Butabika hospital no longer keeps patients for long

Jan 16, 2014

The National Referral Psychiatric Hospital, Butabika no longer keep patients for a long time.The acting Executive Director Dr. David Basangwa told MPs on Public Accounts Committee (PAC) that the Hospital’s new policy does not allow keeping patients for a long time.

By Mary Karugaba

The National Referral Psychiatric Hospital, Butabika no longer keep patients for a long time.

The acting Executive Director Dr. David Basangwa told MPs on Public Accounts Committee (PAC) that the Hospital’s new policy does not allow keeping patients for a long time.


“When they (patients) are admitted, they receive treatment and taken back to the community where they came from after assessing their conditions. We believe that each one of them has somewhere they came from. They are not allowed to stay in the Hospital for long,” he said.

MP Alex Byarugaba however noted that the hospital’s new policy was not well thought and needs revision.

“Our voters have complained to us on several occasions that patients taken to Butabika hospital escape and get back on the streets. Some go back to their old violent ways and terrorize their relatives,” Byarugaba noted.

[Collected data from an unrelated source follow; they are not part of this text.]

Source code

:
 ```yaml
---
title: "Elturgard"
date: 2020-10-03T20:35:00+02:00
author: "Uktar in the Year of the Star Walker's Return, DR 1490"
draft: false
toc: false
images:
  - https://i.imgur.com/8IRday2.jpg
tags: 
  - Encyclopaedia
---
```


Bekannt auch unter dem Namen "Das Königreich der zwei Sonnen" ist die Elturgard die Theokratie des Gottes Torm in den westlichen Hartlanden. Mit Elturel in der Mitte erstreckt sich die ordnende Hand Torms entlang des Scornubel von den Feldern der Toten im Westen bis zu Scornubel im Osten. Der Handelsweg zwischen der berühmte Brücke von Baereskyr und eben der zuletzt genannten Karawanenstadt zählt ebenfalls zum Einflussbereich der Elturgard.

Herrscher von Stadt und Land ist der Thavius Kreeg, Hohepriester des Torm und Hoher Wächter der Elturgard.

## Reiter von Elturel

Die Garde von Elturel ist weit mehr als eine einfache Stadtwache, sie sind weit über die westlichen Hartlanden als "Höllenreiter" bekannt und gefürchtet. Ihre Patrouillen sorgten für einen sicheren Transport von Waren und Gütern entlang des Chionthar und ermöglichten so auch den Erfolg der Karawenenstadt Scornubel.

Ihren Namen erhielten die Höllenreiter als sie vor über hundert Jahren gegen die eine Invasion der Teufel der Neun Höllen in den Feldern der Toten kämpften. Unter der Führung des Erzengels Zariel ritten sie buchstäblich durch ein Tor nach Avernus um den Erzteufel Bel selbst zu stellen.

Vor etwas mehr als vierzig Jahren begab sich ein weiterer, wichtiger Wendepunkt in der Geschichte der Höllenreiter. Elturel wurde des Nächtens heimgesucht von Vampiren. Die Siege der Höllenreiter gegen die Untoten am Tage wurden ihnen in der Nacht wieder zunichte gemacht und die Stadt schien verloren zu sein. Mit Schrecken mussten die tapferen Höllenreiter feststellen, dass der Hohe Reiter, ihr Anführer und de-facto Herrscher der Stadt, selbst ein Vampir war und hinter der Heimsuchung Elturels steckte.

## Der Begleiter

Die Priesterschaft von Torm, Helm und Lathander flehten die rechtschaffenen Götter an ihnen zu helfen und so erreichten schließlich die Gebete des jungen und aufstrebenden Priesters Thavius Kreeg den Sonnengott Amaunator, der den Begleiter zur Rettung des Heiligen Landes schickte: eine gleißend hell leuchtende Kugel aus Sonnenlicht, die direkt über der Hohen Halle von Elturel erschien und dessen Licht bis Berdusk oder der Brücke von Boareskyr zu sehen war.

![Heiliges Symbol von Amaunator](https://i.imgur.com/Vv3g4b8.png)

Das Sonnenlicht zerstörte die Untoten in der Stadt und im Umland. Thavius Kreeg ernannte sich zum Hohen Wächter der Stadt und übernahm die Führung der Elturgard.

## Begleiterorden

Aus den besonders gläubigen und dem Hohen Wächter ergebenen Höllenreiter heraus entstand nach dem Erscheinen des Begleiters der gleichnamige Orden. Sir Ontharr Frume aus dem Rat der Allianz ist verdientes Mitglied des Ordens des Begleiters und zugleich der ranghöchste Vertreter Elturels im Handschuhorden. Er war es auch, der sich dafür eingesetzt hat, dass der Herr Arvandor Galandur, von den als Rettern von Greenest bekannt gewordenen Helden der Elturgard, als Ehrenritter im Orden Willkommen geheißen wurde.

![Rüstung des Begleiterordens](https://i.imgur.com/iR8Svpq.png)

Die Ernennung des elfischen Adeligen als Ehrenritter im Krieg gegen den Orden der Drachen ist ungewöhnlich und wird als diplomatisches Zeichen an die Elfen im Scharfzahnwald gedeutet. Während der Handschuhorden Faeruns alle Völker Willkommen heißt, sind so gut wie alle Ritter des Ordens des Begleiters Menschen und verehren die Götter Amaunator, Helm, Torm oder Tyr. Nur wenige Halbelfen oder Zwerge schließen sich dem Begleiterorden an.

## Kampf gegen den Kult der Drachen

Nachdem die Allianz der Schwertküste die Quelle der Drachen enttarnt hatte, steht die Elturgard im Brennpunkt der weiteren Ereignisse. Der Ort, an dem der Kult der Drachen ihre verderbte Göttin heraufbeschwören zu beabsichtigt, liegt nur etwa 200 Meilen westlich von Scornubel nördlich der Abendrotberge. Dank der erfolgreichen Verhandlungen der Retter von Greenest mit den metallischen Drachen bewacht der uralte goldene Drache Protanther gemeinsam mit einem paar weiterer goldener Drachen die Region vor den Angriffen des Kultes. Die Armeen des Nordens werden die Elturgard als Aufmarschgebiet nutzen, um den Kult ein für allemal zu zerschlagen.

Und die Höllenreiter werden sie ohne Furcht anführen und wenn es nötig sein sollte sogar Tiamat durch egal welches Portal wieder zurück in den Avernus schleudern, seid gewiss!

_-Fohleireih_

Basangwa explained that it is very difficult to keep all the patients in Butabika hospital because” they are always struggling to escape and go back home.”

“Most of them do not believe that they are sick and therefore continuously struggle to escape. However, we appeal to the community that when they see a mental patient on the streets in our uniform, please let us know and we shall pick them. Most of them are not that violent unless they are disturbed or called names,” he said.

Basangwa said that despite the limited human resource and infrastructure, the hospital’s outpatient section receives between 120 to 150 patients per day compared to 80 patients last month. Of these, about 18 patients are admitted on daily basis. Currently, the Hospital has a population of over 700 patients, with male patients contributing the largest number.

He said early studies have shown that parents contribute a lot to the possible causes of mental illnesses.

“Our research has indicated that parents are now becoming a major cause of mental illness. This is because they are aggressive to children. We shall share these new findings when the research is complete,” he said.

He said the increasing trend of mental illness is not in Uganda only but world over. “World over, studies have shown that by 2020, mental illness will be 2nd most disease affecting people,” he said.